A verbatim repetition of the data below is requested, without images.

[Data extracted from a collection]
****************************************
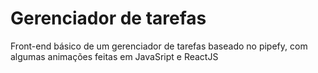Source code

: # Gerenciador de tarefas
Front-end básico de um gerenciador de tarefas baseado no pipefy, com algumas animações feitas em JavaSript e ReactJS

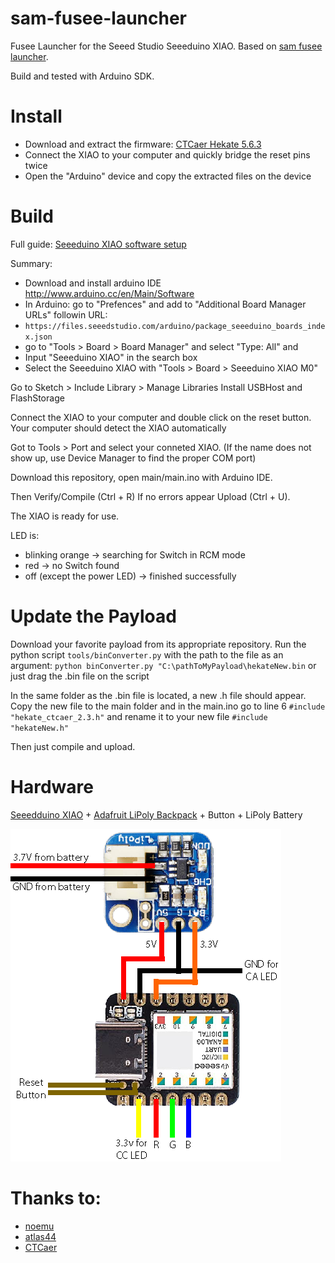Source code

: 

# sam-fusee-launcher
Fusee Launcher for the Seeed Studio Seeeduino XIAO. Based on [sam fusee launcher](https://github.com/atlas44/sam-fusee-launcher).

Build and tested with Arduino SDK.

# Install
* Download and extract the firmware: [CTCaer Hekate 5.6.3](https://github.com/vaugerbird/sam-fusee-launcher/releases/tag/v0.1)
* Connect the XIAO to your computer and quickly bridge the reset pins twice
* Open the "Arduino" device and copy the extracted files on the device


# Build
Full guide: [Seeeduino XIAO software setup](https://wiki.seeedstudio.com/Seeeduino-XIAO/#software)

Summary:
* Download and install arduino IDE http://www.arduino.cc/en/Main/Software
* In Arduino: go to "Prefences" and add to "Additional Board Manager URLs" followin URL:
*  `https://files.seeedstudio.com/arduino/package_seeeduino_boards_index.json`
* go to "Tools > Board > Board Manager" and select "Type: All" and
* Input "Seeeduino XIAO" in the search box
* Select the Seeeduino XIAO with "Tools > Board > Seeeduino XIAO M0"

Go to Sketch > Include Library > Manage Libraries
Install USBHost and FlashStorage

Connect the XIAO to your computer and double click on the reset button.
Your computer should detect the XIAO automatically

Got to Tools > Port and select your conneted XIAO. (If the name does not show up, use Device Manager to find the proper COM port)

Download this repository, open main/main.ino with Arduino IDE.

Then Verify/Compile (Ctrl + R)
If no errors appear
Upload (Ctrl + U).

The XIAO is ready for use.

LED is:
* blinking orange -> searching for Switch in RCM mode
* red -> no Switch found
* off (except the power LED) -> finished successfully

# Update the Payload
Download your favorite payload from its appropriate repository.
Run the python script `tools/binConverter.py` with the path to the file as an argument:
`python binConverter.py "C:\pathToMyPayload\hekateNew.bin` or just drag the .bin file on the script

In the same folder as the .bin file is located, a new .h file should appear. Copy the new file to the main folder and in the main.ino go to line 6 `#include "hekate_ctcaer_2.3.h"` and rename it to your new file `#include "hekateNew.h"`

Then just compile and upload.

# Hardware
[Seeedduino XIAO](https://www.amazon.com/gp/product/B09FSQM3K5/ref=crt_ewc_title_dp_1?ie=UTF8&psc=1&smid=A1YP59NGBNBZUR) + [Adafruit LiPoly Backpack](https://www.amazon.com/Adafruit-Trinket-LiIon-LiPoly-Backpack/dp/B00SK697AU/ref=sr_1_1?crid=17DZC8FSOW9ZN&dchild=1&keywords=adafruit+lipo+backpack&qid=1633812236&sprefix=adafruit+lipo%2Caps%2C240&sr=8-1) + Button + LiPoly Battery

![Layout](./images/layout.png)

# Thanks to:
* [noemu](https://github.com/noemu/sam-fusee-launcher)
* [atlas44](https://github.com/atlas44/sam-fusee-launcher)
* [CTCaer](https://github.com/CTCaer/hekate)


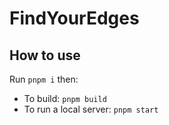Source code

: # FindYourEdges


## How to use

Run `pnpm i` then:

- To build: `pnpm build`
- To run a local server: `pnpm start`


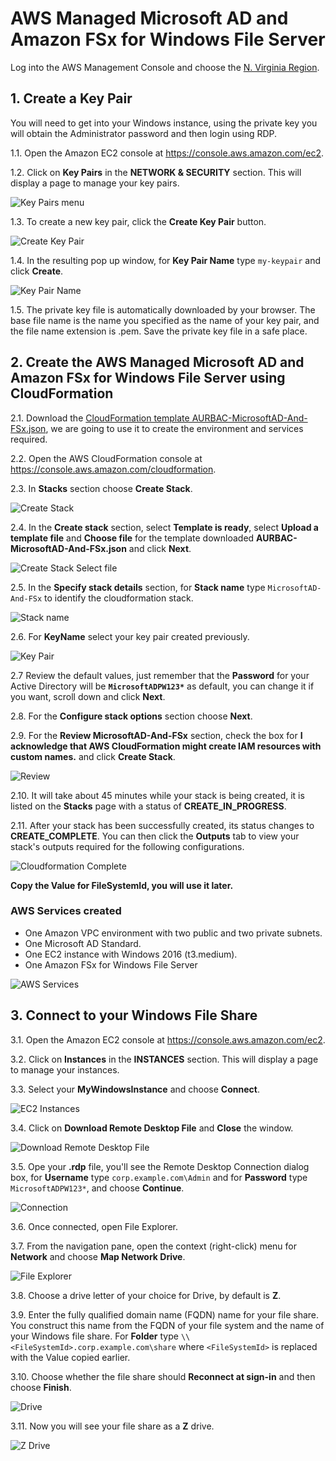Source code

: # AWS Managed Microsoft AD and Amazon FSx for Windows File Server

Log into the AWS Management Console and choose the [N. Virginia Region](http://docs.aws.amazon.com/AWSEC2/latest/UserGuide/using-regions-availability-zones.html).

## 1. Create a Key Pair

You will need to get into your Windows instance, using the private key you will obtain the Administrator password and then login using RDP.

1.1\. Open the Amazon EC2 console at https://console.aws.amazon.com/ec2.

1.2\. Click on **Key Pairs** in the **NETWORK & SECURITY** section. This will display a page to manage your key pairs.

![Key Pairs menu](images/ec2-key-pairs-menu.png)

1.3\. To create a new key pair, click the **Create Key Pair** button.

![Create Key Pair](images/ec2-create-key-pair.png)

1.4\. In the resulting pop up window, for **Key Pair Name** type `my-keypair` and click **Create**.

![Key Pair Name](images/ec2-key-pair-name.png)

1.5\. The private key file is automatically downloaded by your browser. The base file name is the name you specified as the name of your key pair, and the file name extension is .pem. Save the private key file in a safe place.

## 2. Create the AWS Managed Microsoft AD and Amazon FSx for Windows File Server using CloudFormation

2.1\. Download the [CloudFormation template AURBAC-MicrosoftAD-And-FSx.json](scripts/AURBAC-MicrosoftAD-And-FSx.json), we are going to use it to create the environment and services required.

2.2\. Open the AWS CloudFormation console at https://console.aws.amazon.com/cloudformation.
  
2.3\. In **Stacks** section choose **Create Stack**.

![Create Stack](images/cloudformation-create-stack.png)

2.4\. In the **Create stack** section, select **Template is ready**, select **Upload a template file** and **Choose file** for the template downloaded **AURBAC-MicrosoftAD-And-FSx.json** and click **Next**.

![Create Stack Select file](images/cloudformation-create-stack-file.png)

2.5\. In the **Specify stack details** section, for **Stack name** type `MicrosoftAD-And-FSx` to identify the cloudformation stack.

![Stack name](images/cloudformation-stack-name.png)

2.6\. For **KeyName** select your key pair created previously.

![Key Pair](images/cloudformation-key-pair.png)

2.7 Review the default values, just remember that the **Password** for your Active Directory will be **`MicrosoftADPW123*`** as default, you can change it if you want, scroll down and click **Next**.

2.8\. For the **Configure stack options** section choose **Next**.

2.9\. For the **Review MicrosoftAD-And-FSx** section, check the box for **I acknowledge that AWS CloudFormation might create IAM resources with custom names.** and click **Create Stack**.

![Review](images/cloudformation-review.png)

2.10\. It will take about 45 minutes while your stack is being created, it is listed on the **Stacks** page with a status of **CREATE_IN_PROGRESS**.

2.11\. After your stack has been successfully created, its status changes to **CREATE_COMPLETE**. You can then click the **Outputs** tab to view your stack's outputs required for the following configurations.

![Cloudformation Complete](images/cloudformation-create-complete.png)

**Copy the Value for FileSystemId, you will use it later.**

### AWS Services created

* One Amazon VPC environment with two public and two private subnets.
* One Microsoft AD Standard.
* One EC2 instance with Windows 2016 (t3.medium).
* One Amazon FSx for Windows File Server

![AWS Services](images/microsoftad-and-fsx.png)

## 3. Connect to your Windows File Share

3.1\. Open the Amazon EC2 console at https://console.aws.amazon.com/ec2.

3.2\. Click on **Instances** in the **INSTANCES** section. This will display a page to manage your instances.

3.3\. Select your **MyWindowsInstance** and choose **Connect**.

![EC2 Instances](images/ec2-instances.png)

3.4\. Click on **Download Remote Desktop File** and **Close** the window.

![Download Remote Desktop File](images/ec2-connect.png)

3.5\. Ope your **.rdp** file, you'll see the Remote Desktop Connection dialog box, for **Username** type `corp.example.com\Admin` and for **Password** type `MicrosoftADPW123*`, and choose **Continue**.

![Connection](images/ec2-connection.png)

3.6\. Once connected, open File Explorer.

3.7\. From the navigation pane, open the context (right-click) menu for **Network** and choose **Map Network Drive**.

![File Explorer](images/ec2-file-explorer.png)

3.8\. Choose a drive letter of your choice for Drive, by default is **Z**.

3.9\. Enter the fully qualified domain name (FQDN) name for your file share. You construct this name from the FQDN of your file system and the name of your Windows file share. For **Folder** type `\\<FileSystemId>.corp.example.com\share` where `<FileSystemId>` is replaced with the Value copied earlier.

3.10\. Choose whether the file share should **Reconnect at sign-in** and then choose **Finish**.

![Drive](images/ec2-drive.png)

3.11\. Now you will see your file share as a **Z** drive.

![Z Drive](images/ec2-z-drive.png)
****************************************
*Result of this task*.
Source code

: # Gerenciador de tarefas
Front-end básico de um gerenciador de tarefas baseado no pipefy, com algumas animações feitas em JavaSript e ReactJS

Source code

: 

# sam-fusee-launcher
Fusee Launcher for the Seeed Studio Seeeduino XIAO. Based on [sam fusee launcher](https://github.com/atlas44/sam-fusee-launcher).

Build and tested with Arduino SDK.

# Install
* Download and extract the firmware: [CTCaer Hekate 5.6.3](https://github.com/vaugerbird/sam-fusee-launcher/releases/tag/v0.1)
* Connect the XIAO to your computer and quickly bridge the reset pins twice
* Open the "Arduino" device and copy the extracted files on the device


# Build
Full guide: [Seeeduino XIAO software setup](https://wiki.seeedstudio.com/Seeeduino-XIAO/#software)

Summary:
* Download and install arduino IDE http://www.arduino.cc/en/Main/Software
* In Arduino: go to "Prefences" and add to "Additional Board Manager URLs" followin URL:
*  `https://files.seeedstudio.com/arduino/package_seeeduino_boards_index.json`
* go to "Tools > Board > Board Manager" and select "Type: All" and
* Input "Seeeduino XIAO" in the search box
* Select the Seeeduino XIAO with "Tools > Board > Seeeduino XIAO M0"

Go to Sketch > Include Library > Manage Libraries
Install USBHost and FlashStorage

Connect the XIAO to your computer and double click on the reset button.
Your computer should detect the XIAO automatically

Got to Tools > Port and select your conneted XIAO. (If the name does not show up, use Device Manager to find the proper COM port)

Download this repository, open main/main.ino with Arduino IDE.

Then Verify/Compile (Ctrl + R)
If no errors appear
Upload (Ctrl + U).

The XIAO is ready for use.

LED is:
* blinking orange -> searching for Switch in RCM mode
* red -> no Switch found
* off (except the power LED) -> finished successfully

# Update the Payload
Download your favorite payload from its appropriate repository.
Run the python script `tools/binConverter.py` with the path to the file as an argument:
`python binConverter.py "C:\pathToMyPayload\hekateNew.bin` or just drag the .bin file on the script

In the same folder as the .bin file is located, a new .h file should appear. Copy the new file to the main folder and in the main.ino go to line 6 `#include "hekate_ctcaer_2.3.h"` and rename it to your new file `#include "hekateNew.h"`

Then just compile and upload.

# Hardware
[Seeedduino XIAO](https://www.amazon.com/gp/product/B09FSQM3K5/ref=crt_ewc_title_dp_1?ie=UTF8&psc=1&smid=A1YP59NGBNBZUR) + [Adafruit LiPoly Backpack](https://www.amazon.com/Adafruit-Trinket-LiIon-LiPoly-Backpack/dp/B00SK697AU/ref=sr_1_1?crid=17DZC8FSOW9ZN&dchild=1&keywords=adafruit+lipo+backpack&qid=1633812236&sprefix=adafruit+lipo%2Caps%2C240&sr=8-1) + Button + LiPoly Battery

![Layout](./images/layout.png)

# Thanks to:
* [noemu](https://github.com/noemu/sam-fusee-launcher)
* [atlas44](https://github.com/atlas44/sam-fusee-launcher)
* [CTCaer](https://github.com/CTCaer/hekate)


Source code

: # FindYourEdges


## How to use

Run `pnpm i` then:

- To build: `pnpm build`
- To run a local server: `pnpm start`


Source code

: # AWS Managed Microsoft AD and Amazon FSx for Windows File Server

Log into the AWS Management Console and choose the [N. Virginia Region](http://docs.aws.amazon.com/AWSEC2/latest/UserGuide/using-regions-availability-zones.html).

## 1. Create a Key Pair

You will need to get into your Windows instance, using the private key you will obtain the Administrator password and then login using RDP.

1.1\. Open the Amazon EC2 console at https://console.aws.amazon.com/ec2.

1.2\. Click on **Key Pairs** in the **NETWORK & SECURITY** section. This will display a page to manage your key pairs.

![Key Pairs menu](images/ec2-key-pairs-menu.png)

1.3\. To create a new key pair, click the **Create Key Pair** button.

![Create Key Pair](images/ec2-create-key-pair.png)

1.4\. In the resulting pop up window, for **Key Pair Name** type `my-keypair` and click **Create**.

![Key Pair Name](images/ec2-key-pair-name.png)

1.5\. The private key file is automatically downloaded by your browser. The base file name is the name you specified as the name of your key pair, and the file name extension is .pem. Save the private key file in a safe place.

## 2. Create the AWS Managed Microsoft AD and Amazon FSx for Windows File Server using CloudFormation

2.1\. Download the [CloudFormation template AURBAC-MicrosoftAD-And-FSx.json](scripts/AURBAC-MicrosoftAD-And-FSx.json), we are going to use it to create the environment and services required.

2.2\. Open the AWS CloudFormation console at https://console.aws.amazon.com/cloudformation.
  
2.3\. In **Stacks** section choose **Create Stack**.

![Create Stack](images/cloudformation-create-stack.png)

2.4\. In the **Create stack** section, select **Template is ready**, select **Upload a template file** and **Choose file** for the template downloaded **AURBAC-MicrosoftAD-And-FSx.json** and click **Next**.

![Create Stack Select file](images/cloudformation-create-stack-file.png)

2.5\. In the **Specify stack details** section, for **Stack name** type `MicrosoftAD-And-FSx` to identify the cloudformation stack.

![Stack name](images/cloudformation-stack-name.png)

2.6\. For **KeyName** select your key pair created previously.

![Key Pair](images/cloudformation-key-pair.png)

2.7 Review the default values, just remember that the **Password** for your Active Directory will be **`MicrosoftADPW123*`** as default, you can change it if you want, scroll down and click **Next**.

2.8\. For the **Configure stack options** section choose **Next**.

2.9\. For the **Review MicrosoftAD-And-FSx** section, check the box for **I acknowledge that AWS CloudFormation might create IAM resources with custom names.** and click **Create Stack**.

![Review](images/cloudformation-review.png)

2.10\. It will take about 45 minutes while your stack is being created, it is listed on the **Stacks** page with a status of **CREATE_IN_PROGRESS**.

2.11\. After your stack has been successfully created, its status changes to **CREATE_COMPLETE**. You can then click the **Outputs** tab to view your stack's outputs required for the following configurations.

![Cloudformation Complete](images/cloudformation-create-complete.png)

**Copy the Value for FileSystemId, you will use it later.**

### AWS Services created

* One Amazon VPC environment with two public and two private subnets.
* One Microsoft AD Standard.
* One EC2 instance with Windows 2016 (t3.medium).
* One Amazon FSx for Windows File Server

![AWS Services](images/microsoftad-and-fsx.png)

## 3. Connect to your Windows File Share

3.1\. Open the Amazon EC2 console at https://console.aws.amazon.com/ec2.

3.2\. Click on **Instances** in the **INSTANCES** section. This will display a page to manage your instances.

3.3\. Select your **MyWindowsInstance** and choose **Connect**.

![EC2 Instances](images/ec2-instances.png)

3.4\. Click on **Download Remote Desktop File** and **Close** the window.

![Download Remote Desktop File](images/ec2-connect.png)

3.5\. Ope your **.rdp** file, you'll see the Remote Desktop Connection dialog box, for **Username** type `corp.example.com\Admin` and for **Password** type `MicrosoftADPW123*`, and choose **Continue**.

![Connection](images/ec2-connection.png)

3.6\. Once connected, open File Explorer.

3.7\. From the navigation pane, open the context (right-click) menu for **Network** and choose **Map Network Drive**.

![File Explorer](images/ec2-file-explorer.png)

3.8\. Choose a drive letter of your choice for Drive, by default is **Z**.

3.9\. Enter the fully qualified domain name (FQDN) name for your file share. You construct this name from the FQDN of your file system and the name of your Windows file share. For **Folder** type `\\<FileSystemId>.corp.example.com\share` where `<FileSystemId>` is replaced with the Value copied earlier.

3.10\. Choose whether the file share should **Reconnect at sign-in** and then choose **Finish**.

![Drive](images/ec2-drive.png)

3.11\. Now you will see your file share as a **Z** drive.

![Z Drive](images/ec2-z-drive.png)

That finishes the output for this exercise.